GOAL OF THE EXERCISE
In this exercise, each record below is to be written out again exactly.

++++ RECORD EXCERPTS

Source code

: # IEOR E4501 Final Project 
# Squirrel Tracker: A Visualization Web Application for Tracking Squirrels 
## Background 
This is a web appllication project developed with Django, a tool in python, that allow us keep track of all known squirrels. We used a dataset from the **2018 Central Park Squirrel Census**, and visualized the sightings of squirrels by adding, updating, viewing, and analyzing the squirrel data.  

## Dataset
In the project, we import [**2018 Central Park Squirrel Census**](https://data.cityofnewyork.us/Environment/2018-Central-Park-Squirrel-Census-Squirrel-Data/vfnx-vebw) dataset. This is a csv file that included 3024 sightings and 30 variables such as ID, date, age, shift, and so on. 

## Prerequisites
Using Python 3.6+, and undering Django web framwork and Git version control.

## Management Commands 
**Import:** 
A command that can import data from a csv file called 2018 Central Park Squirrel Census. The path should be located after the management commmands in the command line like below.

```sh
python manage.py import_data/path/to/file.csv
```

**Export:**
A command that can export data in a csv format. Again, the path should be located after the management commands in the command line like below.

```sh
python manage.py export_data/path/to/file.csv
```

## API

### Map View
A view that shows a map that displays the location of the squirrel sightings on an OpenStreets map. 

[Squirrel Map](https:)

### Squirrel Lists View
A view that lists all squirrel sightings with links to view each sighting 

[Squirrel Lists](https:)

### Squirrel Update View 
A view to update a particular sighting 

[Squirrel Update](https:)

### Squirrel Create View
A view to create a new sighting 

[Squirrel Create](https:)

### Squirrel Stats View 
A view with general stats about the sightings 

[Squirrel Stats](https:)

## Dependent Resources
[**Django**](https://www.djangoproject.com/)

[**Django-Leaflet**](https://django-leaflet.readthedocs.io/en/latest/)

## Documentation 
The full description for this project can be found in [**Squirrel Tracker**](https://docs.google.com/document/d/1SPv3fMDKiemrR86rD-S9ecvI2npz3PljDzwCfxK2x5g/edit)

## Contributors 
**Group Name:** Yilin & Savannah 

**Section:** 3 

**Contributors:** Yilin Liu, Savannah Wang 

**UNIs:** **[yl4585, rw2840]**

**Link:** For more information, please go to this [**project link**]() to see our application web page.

++++++++

WRITTEN RESPONSE
Source code

: # IEOR E4501 Final Project 
# Squirrel Tracker: A Visualization Web Application for Tracking Squirrels 
## Background 
This is a web appllication project developed with Django, a tool in python, that allow us keep track of all known squirrels. We used a dataset from the **2018 Central Park Squirrel Census**, and visualized the sightings of squirrels by adding, updating, viewing, and analyzing the squirrel data.  

## Dataset
In the project, we import [**2018 Central Park Squirrel Census**](https://data.cityofnewyork.us/Environment/2018-Central-Park-Squirrel-Census-Squirrel-Data/vfnx-vebw) dataset. This is a csv file that included 3024 sightings and 30 variables such as ID, date, age, shift, and so on. 

## Prerequisites
Using Python 3.6+, and undering Django web framwork and Git version control.

## Management Commands 
**Import:** 
A command that can import data from a csv file called 2018 Central Park Squirrel Census. The path should be located after the management commmands in the command line like below.

```sh
python manage.py import_data/path/to/file.csv
```

**Export:**
A command that can export data in a csv format. Again, the path should be located after the management commands in the command line like below.

```sh
python manage.py export_data/path/to/file.csv
```

## API

### Map View
A view that shows a map that displays the location of the squirrel sightings on an OpenStreets map. 

[Squirrel Map](https:)

### Squirrel Lists View
A view that lists all squirrel sightings with links to view each sighting 

[Squirrel Lists](https:)

### Squirrel Update View 
A view to update a particular sighting 

[Squirrel Update](https:)

### Squirrel Create View
A view to create a new sighting 

[Squirrel Create](https:)

### Squirrel Stats View 
A view with general stats about the sightings 

[Squirrel Stats](https:)

## Dependent Resources
[**Django**](https://www.djangoproject.com/)

[**Django-Leaflet**](https://django-leaflet.readthedocs.io/en/latest/)

## Documentation 
The full description for this project can be found in [**Squirrel Tracker**](https://docs.google.com/document/d/1SPv3fMDKiemrR86rD-S9ecvI2npz3PljDzwCfxK2x5g/edit)

## Contributors 
**Group Name:** Yilin & Savannah 

**Section:** 3 

**Contributors:** Yilin Liu, Savannah Wang 

**UNIs:** **[yl4585, rw2840]**

**Link:** For more information, please go to this [**project link**]() to see our application web page.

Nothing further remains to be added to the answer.